Dans une lignée identique à celle de Majestica, les suédois de Mad Hatter ont sorti un troisième album bien plus abouti que ses prédécesseurs ! « Oneironautics » saura vous satisfaire si vous aimez le Power Metal du confrère Tommy Johansson dont la source d’inspiration est similaire chez Mad Hatter !
Mad Hatter, en parallèle avec Majestica
Fondé en 2017 par le chanteur Petter Hjerpe, Mad Hatter joue du Power Metal tout à fait ordinaire, où l’inspiration de grands noms allemands tels que Helloween, Gamma Ray, Edguy ou Freedom Call saute aux yeux. Le style néo-classique propre aux groupes de Power finlandais comme Stratovarius ou Sonata Arctica a également sa place.
Petter Hjerpe est aussi le chanteur de Morning Dwell, mais il est aujourd’hui surtout connu pour son poste de second guitariste chez Majestica. Mad Hatter, littéralement le « Chapelier Fou », en référence à Alice au Pays des Merveilles, a justement pour sujet de paroles le fameux conte de Lewis Caroll.
En parallèle avec Majestica, les influences majeures de Mad Hatter ressortent à 100%. La différence règne surtout chez Majestica dont l’authenticité de Tommy Johansson a permis au groupe d’acquérir une personnalité distincte.
L’influence finlandaise évidente
« Oneironautics », troisième album de Mad Hatter, marque un léger tournant pour le groupe. En effet, là où les deux premiers opus pouvaient être caractérisés de simples albums de Power, le dernier se distingue par une évolution musicale notable. Les morceaux s’apprécient davantage et se retiennent aisément. La qualité est au rendez-vous.
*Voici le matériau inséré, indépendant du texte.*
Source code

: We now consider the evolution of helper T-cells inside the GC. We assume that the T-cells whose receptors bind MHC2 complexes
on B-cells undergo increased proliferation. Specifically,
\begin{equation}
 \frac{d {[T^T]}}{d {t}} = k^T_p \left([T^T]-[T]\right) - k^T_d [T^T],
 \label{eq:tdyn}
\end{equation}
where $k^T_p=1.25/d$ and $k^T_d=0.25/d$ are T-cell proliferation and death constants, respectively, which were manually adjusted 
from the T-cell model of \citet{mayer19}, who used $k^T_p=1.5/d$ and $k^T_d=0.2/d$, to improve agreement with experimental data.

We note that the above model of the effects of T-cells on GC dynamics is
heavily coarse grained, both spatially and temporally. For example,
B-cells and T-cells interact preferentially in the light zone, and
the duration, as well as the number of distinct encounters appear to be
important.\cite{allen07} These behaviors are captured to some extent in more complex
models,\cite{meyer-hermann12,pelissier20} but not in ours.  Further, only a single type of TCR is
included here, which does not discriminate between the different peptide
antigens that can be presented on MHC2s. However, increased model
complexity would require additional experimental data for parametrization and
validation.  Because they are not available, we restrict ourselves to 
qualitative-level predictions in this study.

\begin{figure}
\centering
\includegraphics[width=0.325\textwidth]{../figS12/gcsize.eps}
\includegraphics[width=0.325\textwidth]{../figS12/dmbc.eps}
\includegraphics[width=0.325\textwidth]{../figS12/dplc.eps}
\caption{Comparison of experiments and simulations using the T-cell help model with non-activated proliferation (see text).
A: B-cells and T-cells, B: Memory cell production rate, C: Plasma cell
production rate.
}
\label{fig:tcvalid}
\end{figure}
Après une courte introduction éponyme digne d’un film de Tim Burton, le titre « Lord of Dragons » démarre l’album de façon dynamique et celui-ci nous rappelle grandement Stratovarius ou les débuts de Sonata Arctica. Entre un Power Metal énergique, mêlé d’un synthé naviguant entre sons Pop et clavecin, difficile de ne pas en faire allusion.
Cela continue encore avec « Death in Wonderland », où l’on retrouve les mêmes ingrédients. On notera que dans les couplets, Petter Hjerpe use d’un timbre vocal proche de celui de Kai Hansen hurlant avec rage dans les aiguës, jusqu’à retrouver une voix plus cristalline sur le refrain (dont le début fait vachement penser à « Lay All Your Love on Me » d’ABBA !).
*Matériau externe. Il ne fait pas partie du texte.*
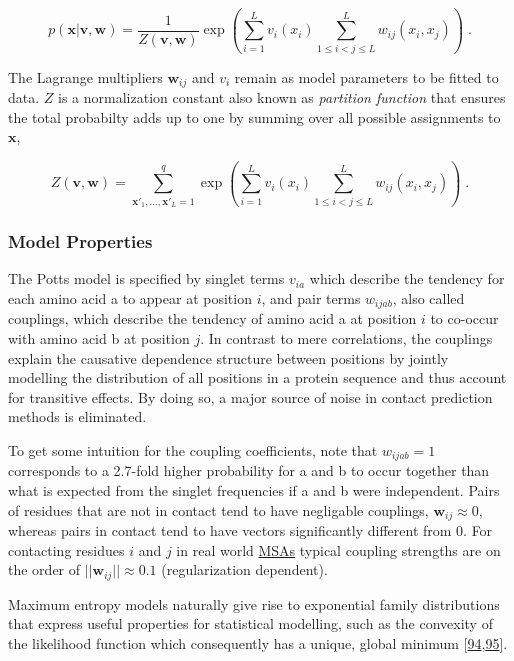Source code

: \documentclass[11pt,a4paper,twoside]{book}
\newcommand{\seq}{\mathbf{x}}
\renewcommand{\v}{\mathbf{v}}
\newcommand{\vi}{v_{i}}
\newcommand{\via}{v_{ia}}
\newcommand{\w}{\mathbf{w}}
\newcommand{\wij}{\mathbf{w}_{ij}}
\newcommand{\wijab}{w_{ijab}}
\theoremstyle{definition}
\theoremstyle{definition}
\theoremstyle{remark}
\begin{document}
\begin{equation}
    p(\seq | \v, \w ) = \frac{1}{Z(\v, \w)} \exp \left( \sum_{i=1}^L v_i(x_i) \sum_{1 \leq i < j \leq L}^L w_{ij}(x_i, x_j) \right) \; .
\label{eq:max-ent-model}
\end{equation}

The Lagrange multipliers \(\wij\) and \(\vi\) remain as model parameters
to be fitted to data. \(Z\) is a normalization constant also known as
\emph{partition function} that ensures the total probabilty adds up to
one by summing over all possible assignments to \(\seq\),

\begin{equation}
  Z(\v, \w) = \sum_{\seq\prime_1, \ldots, \seq\prime_L = 1}^{q} \exp  \left( \sum_{i=1}^L v_i(x_i) \sum_{1 \leq i < j \leq L}^L w_{ij}(x_i, x_j) \right) \; .
  \label{eq:partition-fct-likelihood}
\end{equation}

\subsubsection{Model Properties}\label{potts-model-properties}

The Potts model is specified by singlet terms \(\via\) which describe
the tendency for each amino acid a to appear at position \(i\), and pair
terms \(\wijab\), also called couplings, which describe the tendency of
amino acid a at position \(i\) to co-occur with amino acid b at position
\(j\). In contrast to mere correlations, the couplings explain the
causative dependence structure between positions by jointly modelling
the distribution of all positions in a protein sequence and thus account
for transitive effects. By doing so, a major source of noise in contact
prediction methods is eliminated.

To get some intuition for the coupling coefficients, note that
\(\wijab = 1\) corresponds to a 2.7-fold higher probability for a and b
to occur together than what is expected from the singlet frequencies if
a and b were independent. Pairs of residues that are not in contact tend
to have negligable couplings, \(\wij \approx 0\), whereas pairs in
contact tend to have vectors significantly different from 0. For
contacting residues \(i\) and \(j\) in real world
\protect\hyperlink{abbrev}{MSAs} typical coupling strengths are on the
order of \(||\wij || \approx 0.1\) (regularization dependent).

Maximum entropy models naturally give rise to exponential family
distributions that express useful properties for statistical modelling,
such as the convexity of the likelihood function which consequently has
a unique, global minimum
{[}\protect\hyperlink{ref-Wainwright2007}{94},\protect\hyperlink{ref-Murphy2012}{95}{]}.
\end{document}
Et ce n’est pas fini ! Le morceau suivant « I Will Find My Way » continue de puiser son inspiration dans la personnalité unique des maîtres Stratovarius. On retrouve ici le plaisir d’un duel de solos entre synthé et guitare, sans oublier un refrain épique nous donnant la pêche.
L’influence allemande inévitable
Comme tout bon groupe de Power qui respecte, pour la plupart d’entre eux l’influence des pionniers Helloween est plus qu’inévitable. S’inspirer d’autres confrères du berceau d’origine comme Gamma Ray, Blind Guardian ou Freedom Call s’avère également très probable pour beaucoup.
La puissance de « Our Fears In Towe » est digne de cette énergie supersonique que l’on retrouve du côté de Helloween ou Edguy, de même que le refrain mélodique continuellement chanté dans les aiguës peut être propre à Michael Kiske.
Mad Hatter met en avant à haut niveau ses influences majeures, après les maîtres finlandais, c’est au tour des dieux allemands ! Le titre « The Witches of Blue Hill » joue sur la théâtralité en mélangeant une musique Power Metal pur jus ainsi qu’un caractère dansant de musique de cirque. Cela aurait clairement pu se retrouver sur une œuvre de Tobias Sammet avec Avantasia.
Vous l’avez compris, on pourrait énumérer sans cesse les diverses influences de Mad Hatter, mais on ne s’arrêtera pas sans avoir mentionné « Fire in My Heart », un hymne de Power Metal pur jus qui reste en tête dès la première écoute. Un refrain mémorable, une transmission d’énergie tout le long du morceau, un thème authentique, bref tout ce qu’on aime dans le Power ! Et cet hymne conclut glorieusement l’album et promet une belle progression vers l’avenir pour Mad Hatter qui, bien qu’encore coincé dans ses nombreuses influences, joue du Power Metal avec brio.